**Working data**
-------------------------

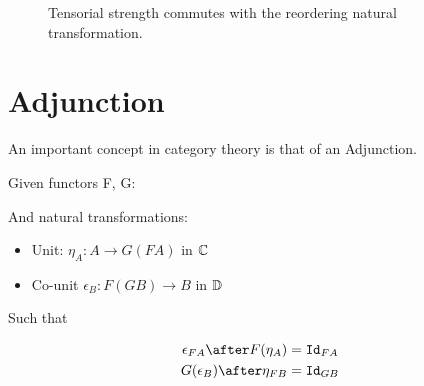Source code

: \documentclass{Report}
\begin{document}
\begin{figure}
    \centering
    \begin{minipage}{0.45\textwidth}
    \end{minipage}
    \caption{Tensorial strength commutes with the reordering natural transformation.}
    \label{TensorStrengthAlpha}
\end{figure}






\section{Adjunction}
An important concept in category theory is that of an Adjunction.

Given functors F, G:


And natural transformations:

\begin{itemize}
    \item Unit: $\eta_A: A \rightarrow G(F A)$ in $\mathbb{C}$
    \item Co-unit $\epsilon_B: F(G B) \rightarrow B$ in $\mathbb{D}$
\end{itemize}

Such that 

\begin{align}
    \epsilon_{F A}\after F(\eta_A) & = \Id{F A} \\
    G(\epsilon_B)\after \eta_{F B} & = \Id{G B}
\end{align}
\end{document}
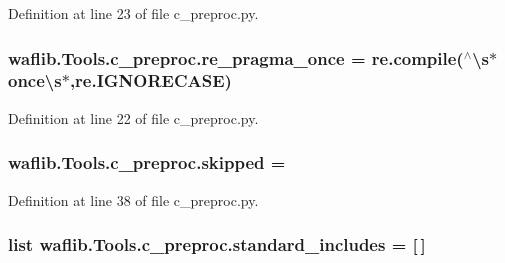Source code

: Definition at line 23 of file c\+\_\+preproc.\+py.

\subsubsection[{\texorpdfstring{re\+\_\+pragma\+\_\+once}{re_pragma_once}}]{\setlength{\rightskip}{0pt plus 5cm}waflib.\+Tools.\+c\+\_\+preproc.\+re\+\_\+pragma\+\_\+once = re.\+compile(\textquotesingle{}$^\wedge$\textbackslash{}{\bf s}$\ast${\bf once\textbackslash{}s}$\ast$\textquotesingle{},re.\+I\+G\+N\+O\+R\+E\+C\+A\+SE)}\hypertarget{namespacewaflib_1_1_tools_1_1c__preproc_aaa8276cc9c2d789f306f5988311f65ca}{}\label{namespacewaflib_1_1_tools_1_1c__preproc_aaa8276cc9c2d789f306f5988311f65ca}


Definition at line 22 of file c\+\_\+preproc.\+py.

\subsubsection[{\texorpdfstring{skipped}{skipped}}]{ waflib.\+Tools.\+c\+\_\+preproc.\+skipped = \textquotesingle{}}\hypertarget{namespacewaflib_1_1_tools_1_1c__preproc_a631381b6890985ef083f6544eedbd3e1}{}\label{namespacewaflib_1_1_tools_1_1c__preproc_a631381b6890985ef083f6544eedbd3e1}


Definition at line 38 of file c\+\_\+preproc.\+py.

\subsubsection[{\texorpdfstring{standard\+\_\+includes}{standard_includes}}]{\setlength{\rightskip}{0pt plus 5cm}list waflib.\+Tools.\+c\+\_\+preproc.\+standard\+\_\+includes = \mbox{[}$\,$\mbox{]}}\hypertarget{namespacewaflib_1_1_tools_1_1c__preproc_ab5ab2241e9fcbb11a870c209ef58871c}{}\label{namespacewaflib_1_1_tools_1_1c__preproc_ab5ab2241e9fcbb11a870c209ef58871c}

-------------------------

**Task brief**
Your answer should be a single number: the count of lines in the listing that hold "file".

**Result of the task**
3